Isolate every line in the records below with "that" in it.

[Collected data]
◇ ◇ ◇ ◇ ◇ ◇ ◇

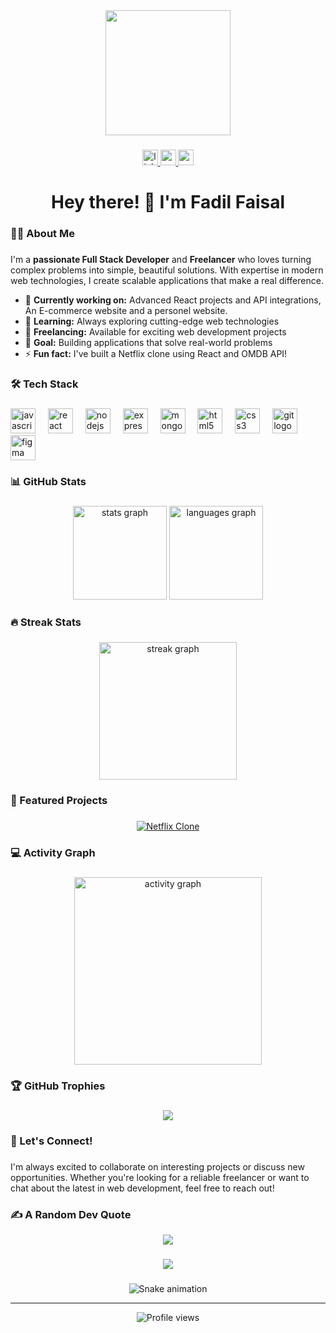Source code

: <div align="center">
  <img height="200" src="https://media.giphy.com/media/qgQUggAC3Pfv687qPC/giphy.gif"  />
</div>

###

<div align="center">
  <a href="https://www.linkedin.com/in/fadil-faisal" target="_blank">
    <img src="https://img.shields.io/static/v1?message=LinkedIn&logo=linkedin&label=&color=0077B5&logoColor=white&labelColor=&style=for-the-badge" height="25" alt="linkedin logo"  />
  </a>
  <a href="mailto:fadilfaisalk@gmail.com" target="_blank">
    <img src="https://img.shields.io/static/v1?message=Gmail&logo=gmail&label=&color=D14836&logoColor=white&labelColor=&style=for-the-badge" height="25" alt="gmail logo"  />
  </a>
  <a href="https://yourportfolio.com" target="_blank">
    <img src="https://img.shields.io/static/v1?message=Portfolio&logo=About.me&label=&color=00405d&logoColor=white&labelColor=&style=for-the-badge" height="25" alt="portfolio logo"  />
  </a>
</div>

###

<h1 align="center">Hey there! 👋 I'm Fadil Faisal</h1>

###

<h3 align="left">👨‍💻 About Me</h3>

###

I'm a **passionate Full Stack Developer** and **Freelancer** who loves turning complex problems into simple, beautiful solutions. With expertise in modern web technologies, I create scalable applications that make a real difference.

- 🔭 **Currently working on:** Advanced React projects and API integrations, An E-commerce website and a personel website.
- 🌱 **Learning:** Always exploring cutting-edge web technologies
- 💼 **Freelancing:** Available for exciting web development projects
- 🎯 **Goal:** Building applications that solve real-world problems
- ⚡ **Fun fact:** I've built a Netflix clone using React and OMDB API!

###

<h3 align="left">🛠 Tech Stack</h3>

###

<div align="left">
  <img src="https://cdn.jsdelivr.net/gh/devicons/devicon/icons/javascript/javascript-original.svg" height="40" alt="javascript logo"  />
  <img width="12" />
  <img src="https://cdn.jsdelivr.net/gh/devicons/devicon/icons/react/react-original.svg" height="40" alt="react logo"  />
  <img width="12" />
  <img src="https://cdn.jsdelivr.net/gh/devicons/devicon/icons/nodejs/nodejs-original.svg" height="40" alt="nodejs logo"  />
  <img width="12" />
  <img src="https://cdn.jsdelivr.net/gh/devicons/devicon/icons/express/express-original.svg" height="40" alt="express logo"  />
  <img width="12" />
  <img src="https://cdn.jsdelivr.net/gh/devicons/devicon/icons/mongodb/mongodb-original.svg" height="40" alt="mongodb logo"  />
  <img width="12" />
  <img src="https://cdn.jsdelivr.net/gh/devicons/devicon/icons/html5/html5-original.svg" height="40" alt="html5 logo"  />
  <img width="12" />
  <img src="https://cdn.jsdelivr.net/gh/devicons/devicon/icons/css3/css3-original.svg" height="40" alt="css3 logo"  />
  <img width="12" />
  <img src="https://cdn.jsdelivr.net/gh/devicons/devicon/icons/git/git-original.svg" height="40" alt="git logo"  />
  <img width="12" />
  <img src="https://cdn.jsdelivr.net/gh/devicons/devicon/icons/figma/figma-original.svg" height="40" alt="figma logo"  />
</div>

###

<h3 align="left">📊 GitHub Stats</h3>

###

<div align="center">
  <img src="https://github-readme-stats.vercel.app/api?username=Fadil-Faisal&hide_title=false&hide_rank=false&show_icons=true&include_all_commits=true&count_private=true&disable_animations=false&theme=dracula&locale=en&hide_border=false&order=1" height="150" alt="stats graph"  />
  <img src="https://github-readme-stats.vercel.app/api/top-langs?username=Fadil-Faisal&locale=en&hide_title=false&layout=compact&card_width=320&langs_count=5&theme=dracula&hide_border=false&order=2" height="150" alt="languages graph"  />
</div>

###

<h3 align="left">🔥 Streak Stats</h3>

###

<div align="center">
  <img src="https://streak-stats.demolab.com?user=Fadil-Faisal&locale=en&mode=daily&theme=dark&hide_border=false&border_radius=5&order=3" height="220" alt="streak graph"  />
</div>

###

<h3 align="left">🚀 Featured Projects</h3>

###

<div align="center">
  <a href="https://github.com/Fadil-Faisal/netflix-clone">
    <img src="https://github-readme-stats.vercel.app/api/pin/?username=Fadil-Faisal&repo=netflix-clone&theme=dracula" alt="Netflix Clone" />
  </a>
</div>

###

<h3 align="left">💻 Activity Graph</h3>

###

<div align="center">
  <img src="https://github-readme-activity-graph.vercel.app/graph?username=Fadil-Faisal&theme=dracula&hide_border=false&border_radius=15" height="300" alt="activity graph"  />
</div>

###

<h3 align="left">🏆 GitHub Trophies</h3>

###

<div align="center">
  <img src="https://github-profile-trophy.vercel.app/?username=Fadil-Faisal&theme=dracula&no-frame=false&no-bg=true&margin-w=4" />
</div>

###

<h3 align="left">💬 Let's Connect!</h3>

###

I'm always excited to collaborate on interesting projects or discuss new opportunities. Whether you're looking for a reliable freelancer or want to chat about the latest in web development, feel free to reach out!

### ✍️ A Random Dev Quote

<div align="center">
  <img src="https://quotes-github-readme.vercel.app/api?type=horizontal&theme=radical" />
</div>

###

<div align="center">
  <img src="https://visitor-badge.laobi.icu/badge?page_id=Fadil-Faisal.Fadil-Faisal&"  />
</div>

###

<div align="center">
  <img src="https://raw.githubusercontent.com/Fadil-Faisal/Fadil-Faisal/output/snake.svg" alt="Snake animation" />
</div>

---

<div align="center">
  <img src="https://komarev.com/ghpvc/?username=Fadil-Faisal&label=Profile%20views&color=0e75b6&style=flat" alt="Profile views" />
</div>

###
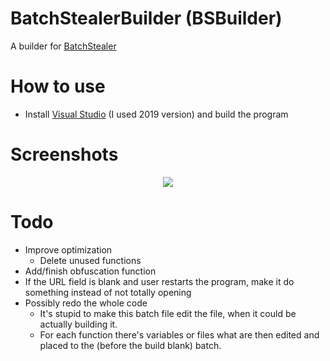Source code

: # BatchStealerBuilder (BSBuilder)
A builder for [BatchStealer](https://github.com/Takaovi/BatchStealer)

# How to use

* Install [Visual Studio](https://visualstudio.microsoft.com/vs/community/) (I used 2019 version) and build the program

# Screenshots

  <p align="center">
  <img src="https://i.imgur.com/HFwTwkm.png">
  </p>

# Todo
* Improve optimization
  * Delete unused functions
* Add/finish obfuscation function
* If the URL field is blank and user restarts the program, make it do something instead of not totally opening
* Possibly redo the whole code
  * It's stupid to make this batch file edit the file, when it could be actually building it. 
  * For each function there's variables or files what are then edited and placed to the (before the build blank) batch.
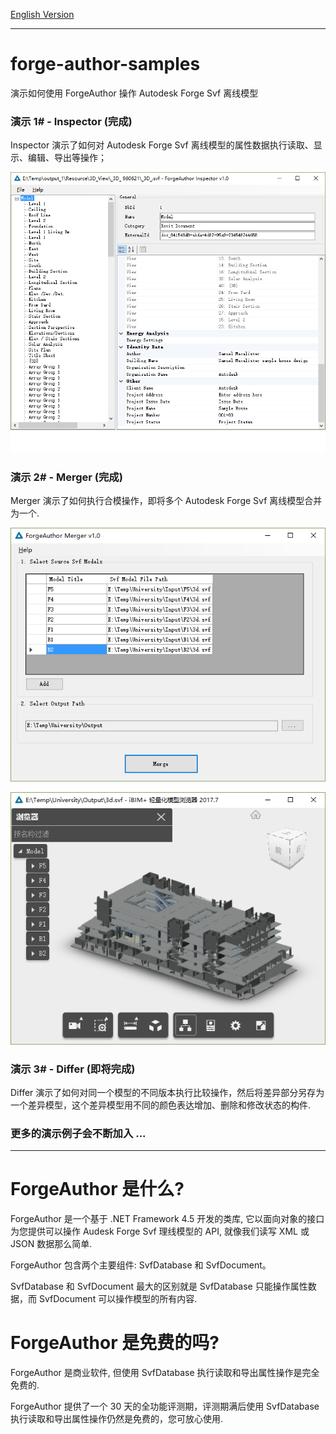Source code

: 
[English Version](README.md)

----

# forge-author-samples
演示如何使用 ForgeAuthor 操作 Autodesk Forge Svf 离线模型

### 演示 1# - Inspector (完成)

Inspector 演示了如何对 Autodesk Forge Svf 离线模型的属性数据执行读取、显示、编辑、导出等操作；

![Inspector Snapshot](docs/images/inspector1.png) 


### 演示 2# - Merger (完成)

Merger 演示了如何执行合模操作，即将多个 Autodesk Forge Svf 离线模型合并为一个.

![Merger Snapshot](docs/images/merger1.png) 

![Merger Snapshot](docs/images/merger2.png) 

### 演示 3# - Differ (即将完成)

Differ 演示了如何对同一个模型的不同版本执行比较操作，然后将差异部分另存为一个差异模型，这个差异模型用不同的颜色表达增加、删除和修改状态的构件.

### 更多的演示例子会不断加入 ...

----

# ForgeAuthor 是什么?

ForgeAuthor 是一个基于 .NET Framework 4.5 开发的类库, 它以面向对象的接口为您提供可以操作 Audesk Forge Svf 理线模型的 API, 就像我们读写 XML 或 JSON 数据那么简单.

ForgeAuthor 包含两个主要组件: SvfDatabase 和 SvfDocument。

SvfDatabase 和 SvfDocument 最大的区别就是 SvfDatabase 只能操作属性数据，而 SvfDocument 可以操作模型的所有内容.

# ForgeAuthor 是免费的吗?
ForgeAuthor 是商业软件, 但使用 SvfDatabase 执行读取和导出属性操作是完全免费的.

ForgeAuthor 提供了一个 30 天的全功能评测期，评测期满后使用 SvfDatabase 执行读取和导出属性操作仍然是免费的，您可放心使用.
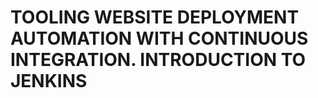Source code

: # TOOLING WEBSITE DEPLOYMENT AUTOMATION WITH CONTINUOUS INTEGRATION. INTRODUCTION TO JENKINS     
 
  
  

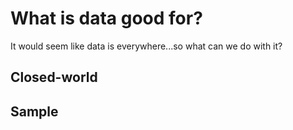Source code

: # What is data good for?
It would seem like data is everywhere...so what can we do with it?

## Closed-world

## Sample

◇ ◇ ◇ ◇ ◇ ◇ ◇

### Output for this exercise
I'm a **passionate Full Stack Developer** and **Freelancer** who loves turning complex problems into simple, beautiful solutions. With expertise in modern web technologies, I create scalable applications that make a real difference.
- 🎯 **Goal:** Building applications that solve real-world problems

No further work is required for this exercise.